To do: Go to the line containing "## Building & Publish" and return it and each line after it exactly, through the end of the data below, and nothing more.

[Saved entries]
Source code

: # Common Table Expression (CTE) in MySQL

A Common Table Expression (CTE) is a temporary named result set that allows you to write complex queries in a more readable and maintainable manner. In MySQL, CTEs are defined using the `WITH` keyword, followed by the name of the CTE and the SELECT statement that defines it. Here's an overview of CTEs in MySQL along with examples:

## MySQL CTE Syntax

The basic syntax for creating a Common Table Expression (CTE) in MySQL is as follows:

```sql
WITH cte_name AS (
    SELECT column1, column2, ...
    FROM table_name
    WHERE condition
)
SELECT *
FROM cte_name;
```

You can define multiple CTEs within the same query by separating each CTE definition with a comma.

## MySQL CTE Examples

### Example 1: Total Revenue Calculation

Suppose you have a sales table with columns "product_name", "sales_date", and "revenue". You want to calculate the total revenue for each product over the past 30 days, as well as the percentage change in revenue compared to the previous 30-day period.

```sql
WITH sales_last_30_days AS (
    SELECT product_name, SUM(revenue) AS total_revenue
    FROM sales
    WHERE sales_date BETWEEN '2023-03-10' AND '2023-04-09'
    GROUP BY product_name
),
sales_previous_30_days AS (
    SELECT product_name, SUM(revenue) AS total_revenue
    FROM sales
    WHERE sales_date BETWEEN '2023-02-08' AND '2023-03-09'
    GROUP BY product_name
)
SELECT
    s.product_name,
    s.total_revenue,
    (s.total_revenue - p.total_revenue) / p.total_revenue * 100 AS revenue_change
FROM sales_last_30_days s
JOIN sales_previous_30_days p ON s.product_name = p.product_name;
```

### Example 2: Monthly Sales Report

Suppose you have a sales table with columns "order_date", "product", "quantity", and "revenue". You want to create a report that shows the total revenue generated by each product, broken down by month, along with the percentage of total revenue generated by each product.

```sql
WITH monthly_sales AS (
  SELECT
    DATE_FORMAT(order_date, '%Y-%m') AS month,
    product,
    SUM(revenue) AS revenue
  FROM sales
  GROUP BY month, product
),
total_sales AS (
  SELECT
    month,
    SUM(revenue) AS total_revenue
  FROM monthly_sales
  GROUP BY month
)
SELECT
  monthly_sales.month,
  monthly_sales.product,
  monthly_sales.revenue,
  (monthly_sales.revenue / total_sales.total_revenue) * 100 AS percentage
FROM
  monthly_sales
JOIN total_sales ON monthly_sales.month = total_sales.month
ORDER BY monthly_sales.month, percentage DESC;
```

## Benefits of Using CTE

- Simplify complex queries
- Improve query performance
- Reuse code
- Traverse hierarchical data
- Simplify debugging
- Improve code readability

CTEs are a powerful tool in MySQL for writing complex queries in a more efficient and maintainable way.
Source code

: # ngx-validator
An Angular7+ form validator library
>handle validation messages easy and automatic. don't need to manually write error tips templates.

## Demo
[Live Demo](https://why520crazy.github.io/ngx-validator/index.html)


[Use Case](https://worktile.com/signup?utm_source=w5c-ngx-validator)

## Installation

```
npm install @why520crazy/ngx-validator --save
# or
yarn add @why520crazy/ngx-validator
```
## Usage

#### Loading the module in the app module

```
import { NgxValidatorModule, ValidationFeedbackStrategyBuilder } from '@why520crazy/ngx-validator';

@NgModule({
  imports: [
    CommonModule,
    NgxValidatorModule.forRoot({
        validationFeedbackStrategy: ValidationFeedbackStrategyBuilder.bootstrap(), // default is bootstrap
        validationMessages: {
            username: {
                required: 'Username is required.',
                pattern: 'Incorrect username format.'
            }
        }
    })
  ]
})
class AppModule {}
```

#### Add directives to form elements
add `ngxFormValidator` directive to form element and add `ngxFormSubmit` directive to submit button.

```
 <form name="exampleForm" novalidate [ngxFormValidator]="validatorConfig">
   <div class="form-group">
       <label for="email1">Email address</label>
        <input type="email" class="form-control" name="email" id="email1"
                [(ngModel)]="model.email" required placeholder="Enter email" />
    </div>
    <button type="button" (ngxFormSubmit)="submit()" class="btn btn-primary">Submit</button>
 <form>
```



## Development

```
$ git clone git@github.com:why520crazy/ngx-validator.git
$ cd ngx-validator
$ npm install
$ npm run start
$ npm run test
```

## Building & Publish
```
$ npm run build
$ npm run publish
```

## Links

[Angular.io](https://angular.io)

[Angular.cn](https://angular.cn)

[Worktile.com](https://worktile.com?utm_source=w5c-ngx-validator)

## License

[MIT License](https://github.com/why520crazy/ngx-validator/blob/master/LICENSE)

Solved exercise:
## Building & Publish
```
$ npm run build
$ npm run publish
```

## Links

[Angular.io](https://angular.io)

[Angular.cn](https://angular.cn)

[Worktile.com](https://worktile.com?utm_source=w5c-ngx-validator)

## License

[MIT License](https://github.com/why520crazy/ngx-validator/blob/master/LICENSE)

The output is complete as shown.